→ **Problem statement**: Nothing but the lines from the line with "on resource ownership" through the end of the data is to be copied, and each is to be copied exactly.

Dataset entries
────────

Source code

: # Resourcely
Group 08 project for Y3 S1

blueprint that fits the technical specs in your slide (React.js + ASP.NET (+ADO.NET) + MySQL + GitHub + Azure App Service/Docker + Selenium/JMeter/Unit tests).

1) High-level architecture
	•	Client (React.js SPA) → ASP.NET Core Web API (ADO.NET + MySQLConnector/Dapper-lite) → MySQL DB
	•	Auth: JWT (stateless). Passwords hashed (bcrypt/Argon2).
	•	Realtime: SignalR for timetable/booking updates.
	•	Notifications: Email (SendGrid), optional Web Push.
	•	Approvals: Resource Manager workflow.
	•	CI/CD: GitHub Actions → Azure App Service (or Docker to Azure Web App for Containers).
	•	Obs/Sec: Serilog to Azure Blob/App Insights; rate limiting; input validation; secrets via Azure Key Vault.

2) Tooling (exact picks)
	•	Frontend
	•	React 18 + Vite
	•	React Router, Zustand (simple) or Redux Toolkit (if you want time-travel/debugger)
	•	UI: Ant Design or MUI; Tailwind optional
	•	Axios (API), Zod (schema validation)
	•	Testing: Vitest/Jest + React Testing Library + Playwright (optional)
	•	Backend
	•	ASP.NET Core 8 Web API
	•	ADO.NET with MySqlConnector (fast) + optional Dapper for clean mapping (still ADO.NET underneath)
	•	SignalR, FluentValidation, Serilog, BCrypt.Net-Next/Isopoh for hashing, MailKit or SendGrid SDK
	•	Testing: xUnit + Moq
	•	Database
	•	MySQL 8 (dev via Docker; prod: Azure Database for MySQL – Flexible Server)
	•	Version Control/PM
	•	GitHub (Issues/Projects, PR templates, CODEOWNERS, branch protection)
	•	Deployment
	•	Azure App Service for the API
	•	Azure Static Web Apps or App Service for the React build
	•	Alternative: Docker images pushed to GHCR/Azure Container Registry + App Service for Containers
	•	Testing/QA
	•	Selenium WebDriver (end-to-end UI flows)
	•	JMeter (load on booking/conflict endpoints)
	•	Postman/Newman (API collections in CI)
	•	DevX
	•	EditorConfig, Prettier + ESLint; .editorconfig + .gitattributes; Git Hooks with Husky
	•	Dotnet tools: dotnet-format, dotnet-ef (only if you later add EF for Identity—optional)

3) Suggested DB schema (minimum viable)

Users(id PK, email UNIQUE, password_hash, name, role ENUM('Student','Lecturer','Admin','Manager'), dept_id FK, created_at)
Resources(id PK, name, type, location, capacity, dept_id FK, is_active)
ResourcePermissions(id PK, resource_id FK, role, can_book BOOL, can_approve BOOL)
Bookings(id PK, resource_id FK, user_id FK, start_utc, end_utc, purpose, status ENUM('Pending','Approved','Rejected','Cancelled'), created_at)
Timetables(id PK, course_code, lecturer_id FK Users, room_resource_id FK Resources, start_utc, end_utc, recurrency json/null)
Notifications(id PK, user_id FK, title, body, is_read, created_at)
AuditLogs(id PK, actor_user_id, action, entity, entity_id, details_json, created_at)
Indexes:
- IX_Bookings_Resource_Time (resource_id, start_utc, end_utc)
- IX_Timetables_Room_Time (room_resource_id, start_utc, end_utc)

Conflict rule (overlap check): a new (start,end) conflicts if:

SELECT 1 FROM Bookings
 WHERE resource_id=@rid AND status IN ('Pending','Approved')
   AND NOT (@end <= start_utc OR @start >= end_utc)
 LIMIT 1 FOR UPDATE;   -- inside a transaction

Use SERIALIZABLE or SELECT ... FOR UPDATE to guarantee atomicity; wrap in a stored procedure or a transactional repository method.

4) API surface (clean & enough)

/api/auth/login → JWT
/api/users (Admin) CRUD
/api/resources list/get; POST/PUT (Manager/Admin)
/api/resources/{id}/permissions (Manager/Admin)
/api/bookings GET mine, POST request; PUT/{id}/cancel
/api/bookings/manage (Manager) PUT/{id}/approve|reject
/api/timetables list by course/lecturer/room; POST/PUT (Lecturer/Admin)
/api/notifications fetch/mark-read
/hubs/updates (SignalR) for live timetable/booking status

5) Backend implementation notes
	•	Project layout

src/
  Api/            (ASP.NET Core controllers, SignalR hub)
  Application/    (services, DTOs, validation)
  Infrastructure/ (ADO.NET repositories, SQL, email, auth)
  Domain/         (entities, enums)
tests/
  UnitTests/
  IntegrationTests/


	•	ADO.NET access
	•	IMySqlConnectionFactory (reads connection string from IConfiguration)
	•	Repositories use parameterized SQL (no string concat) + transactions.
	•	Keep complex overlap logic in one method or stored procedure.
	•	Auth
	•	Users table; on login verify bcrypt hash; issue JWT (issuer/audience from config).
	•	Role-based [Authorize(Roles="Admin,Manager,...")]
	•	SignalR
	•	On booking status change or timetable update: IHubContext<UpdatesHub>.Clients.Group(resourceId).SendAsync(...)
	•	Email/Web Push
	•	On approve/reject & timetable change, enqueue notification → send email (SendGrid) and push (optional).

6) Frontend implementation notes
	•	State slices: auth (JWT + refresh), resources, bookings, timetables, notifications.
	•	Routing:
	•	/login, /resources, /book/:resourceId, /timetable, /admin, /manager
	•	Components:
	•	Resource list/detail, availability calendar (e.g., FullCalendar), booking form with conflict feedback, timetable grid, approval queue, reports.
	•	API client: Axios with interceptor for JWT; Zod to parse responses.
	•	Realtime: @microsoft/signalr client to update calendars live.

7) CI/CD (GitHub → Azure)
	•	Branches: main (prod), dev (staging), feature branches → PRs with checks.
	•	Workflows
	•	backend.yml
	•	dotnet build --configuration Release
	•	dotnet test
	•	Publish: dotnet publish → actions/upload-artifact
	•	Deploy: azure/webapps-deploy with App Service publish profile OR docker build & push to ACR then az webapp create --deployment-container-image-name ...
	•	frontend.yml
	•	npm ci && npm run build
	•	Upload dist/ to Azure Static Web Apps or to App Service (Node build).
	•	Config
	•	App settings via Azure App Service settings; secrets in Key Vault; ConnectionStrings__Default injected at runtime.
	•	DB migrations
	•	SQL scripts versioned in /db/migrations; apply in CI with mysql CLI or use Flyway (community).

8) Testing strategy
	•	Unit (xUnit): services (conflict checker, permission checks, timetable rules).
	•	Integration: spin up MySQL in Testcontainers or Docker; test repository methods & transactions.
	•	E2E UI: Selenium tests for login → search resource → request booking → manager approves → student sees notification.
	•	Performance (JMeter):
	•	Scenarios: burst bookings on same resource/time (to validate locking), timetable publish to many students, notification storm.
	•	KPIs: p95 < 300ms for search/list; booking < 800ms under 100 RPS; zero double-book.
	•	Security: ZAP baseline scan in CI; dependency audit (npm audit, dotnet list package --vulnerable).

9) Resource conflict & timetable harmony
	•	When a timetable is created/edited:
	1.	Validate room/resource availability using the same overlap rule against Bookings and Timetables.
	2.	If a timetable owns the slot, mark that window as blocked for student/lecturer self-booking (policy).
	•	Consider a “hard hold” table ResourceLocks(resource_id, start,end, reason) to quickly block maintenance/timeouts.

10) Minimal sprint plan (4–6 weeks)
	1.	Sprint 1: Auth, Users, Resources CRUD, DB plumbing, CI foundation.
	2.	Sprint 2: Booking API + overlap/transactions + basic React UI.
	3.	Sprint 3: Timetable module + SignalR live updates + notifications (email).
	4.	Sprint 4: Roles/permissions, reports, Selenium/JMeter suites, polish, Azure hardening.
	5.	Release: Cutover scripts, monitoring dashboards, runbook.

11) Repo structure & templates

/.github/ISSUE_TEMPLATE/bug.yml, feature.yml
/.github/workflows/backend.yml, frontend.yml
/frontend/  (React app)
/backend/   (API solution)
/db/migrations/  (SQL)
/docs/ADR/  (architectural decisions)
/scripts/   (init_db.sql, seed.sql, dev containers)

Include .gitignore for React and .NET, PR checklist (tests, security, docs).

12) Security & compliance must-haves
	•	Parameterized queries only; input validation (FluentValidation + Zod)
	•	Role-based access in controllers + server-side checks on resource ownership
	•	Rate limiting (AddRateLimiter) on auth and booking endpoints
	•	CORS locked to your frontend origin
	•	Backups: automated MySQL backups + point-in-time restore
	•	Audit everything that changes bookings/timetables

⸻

────────

→ **Response to the task**:
	•	Role-based access in controllers + server-side checks on resource ownership
	•	Rate limiting (AddRateLimiter) on auth and booking endpoints
	•	CORS locked to your frontend origin
	•	Backups: automated MySQL backups + point-in-time restore
	•	Audit everything that changes bookings/timetables

⸻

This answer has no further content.